* How to complete this task
Repeat exactly the lines of the entries below from the one with "## Xem Camera" through the one with "## Recording", both ends included, and nothing else.

══════

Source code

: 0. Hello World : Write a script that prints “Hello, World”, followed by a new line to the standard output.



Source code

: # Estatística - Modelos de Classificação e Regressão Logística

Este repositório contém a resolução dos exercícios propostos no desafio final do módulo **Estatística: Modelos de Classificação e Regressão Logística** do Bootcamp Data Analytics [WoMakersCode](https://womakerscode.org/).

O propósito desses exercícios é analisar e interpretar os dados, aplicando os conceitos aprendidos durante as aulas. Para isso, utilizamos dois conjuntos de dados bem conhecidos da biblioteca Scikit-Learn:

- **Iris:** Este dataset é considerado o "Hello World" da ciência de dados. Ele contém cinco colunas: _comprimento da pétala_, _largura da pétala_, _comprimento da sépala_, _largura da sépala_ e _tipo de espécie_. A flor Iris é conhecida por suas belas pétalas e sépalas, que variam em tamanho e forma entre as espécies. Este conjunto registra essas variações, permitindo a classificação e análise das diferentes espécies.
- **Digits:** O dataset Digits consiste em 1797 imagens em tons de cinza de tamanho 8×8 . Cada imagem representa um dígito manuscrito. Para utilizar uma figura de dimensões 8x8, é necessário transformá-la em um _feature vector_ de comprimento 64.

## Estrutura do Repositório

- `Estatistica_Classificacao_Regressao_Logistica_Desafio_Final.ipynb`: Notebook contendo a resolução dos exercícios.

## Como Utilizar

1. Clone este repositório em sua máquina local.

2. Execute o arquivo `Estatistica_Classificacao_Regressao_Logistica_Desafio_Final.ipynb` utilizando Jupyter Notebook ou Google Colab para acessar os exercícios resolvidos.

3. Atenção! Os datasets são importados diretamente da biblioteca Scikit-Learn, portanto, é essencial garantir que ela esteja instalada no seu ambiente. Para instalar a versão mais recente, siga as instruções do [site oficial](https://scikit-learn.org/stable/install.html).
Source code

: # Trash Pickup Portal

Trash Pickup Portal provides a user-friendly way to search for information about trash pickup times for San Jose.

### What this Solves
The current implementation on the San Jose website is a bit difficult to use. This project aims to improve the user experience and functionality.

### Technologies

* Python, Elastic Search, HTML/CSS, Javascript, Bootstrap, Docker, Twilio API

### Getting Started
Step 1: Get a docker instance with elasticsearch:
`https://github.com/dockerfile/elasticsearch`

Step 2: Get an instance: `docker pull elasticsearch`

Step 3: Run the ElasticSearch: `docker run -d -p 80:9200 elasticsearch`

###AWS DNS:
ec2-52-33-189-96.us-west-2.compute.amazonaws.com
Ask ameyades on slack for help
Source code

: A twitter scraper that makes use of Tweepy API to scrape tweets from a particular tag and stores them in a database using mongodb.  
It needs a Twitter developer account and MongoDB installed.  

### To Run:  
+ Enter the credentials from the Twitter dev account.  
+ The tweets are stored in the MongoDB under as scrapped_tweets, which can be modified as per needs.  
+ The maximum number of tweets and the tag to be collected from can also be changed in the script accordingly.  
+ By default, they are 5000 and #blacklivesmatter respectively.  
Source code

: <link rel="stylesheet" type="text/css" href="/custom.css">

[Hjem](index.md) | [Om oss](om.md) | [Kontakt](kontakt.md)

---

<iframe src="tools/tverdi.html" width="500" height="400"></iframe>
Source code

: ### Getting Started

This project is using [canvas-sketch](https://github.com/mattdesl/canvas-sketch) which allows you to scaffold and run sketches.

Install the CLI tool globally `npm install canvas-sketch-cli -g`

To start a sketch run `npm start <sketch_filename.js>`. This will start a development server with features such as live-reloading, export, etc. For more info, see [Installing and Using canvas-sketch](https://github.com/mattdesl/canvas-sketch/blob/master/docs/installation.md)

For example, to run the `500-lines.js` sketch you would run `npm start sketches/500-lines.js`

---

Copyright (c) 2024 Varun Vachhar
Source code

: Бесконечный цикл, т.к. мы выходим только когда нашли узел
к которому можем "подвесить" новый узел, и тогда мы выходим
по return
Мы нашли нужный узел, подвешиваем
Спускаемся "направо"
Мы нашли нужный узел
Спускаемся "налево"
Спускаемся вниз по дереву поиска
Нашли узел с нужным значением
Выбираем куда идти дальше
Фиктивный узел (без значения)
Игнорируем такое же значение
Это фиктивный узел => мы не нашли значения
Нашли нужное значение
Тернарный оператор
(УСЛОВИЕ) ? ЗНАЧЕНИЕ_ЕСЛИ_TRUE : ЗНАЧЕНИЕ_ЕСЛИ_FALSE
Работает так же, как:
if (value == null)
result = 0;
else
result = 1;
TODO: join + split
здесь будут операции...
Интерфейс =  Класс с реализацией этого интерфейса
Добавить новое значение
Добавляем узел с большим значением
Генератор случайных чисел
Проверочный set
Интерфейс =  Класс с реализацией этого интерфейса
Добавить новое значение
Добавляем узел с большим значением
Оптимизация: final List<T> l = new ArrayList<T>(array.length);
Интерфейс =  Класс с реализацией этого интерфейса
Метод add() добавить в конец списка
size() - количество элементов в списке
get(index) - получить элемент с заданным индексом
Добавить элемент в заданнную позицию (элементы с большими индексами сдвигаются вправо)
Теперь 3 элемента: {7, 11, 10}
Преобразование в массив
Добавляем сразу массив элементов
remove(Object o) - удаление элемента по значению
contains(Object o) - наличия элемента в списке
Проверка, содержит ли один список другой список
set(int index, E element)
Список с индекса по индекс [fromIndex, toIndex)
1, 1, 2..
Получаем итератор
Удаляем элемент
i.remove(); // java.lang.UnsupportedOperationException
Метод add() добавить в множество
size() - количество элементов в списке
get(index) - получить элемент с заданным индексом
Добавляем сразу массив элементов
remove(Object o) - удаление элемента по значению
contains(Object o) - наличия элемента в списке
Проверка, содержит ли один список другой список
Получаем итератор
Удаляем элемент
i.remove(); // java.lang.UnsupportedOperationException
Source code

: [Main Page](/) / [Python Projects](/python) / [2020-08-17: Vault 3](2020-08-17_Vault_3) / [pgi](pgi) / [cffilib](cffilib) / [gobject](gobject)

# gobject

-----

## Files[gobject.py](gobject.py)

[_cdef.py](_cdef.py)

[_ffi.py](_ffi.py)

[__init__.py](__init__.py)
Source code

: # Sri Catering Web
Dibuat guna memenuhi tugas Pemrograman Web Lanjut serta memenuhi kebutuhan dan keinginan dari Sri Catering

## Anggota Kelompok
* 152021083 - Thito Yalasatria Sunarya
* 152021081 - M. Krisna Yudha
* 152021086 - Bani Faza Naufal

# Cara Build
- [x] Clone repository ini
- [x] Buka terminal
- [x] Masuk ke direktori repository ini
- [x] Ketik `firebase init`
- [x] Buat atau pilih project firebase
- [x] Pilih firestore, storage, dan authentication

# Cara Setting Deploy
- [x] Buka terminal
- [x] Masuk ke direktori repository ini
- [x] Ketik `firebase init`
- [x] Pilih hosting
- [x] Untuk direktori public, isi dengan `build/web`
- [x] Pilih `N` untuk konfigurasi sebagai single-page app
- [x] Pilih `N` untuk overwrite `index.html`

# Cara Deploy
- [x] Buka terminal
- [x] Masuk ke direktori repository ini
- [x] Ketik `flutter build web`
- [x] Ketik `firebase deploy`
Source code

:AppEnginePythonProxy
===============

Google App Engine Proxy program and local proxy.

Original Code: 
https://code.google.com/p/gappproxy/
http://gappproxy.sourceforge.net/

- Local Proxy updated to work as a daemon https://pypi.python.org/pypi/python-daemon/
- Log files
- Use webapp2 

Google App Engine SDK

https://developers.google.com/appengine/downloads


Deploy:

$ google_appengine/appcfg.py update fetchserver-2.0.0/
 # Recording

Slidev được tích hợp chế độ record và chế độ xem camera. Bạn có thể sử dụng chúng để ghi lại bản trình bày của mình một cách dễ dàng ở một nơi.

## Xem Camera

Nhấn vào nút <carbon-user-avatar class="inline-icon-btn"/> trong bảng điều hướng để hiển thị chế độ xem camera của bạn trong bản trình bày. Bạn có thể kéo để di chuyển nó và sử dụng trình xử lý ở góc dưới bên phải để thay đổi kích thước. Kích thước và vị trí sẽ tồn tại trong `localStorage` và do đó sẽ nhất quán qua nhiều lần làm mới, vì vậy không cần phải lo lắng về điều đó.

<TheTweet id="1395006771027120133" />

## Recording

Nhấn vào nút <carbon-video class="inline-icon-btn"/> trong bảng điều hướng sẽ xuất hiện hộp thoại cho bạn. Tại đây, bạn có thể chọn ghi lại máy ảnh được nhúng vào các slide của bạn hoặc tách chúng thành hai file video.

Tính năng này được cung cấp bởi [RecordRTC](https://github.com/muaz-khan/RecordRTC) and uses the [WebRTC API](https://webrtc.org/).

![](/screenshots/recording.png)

══════

* Exercise output
## Xem Camera

Nhấn vào nút <carbon-user-avatar class="inline-icon-btn"/> trong bảng điều hướng để hiển thị chế độ xem camera của bạn trong bản trình bày. Bạn có thể kéo để di chuyển nó và sử dụng trình xử lý ở góc dưới bên phải để thay đổi kích thước. Kích thước và vị trí sẽ tồn tại trong `localStorage` và do đó sẽ nhất quán qua nhiều lần làm mới, vì vậy không cần phải lo lắng về điều đó.

<TheTweet id="1395006771027120133" />

## Recording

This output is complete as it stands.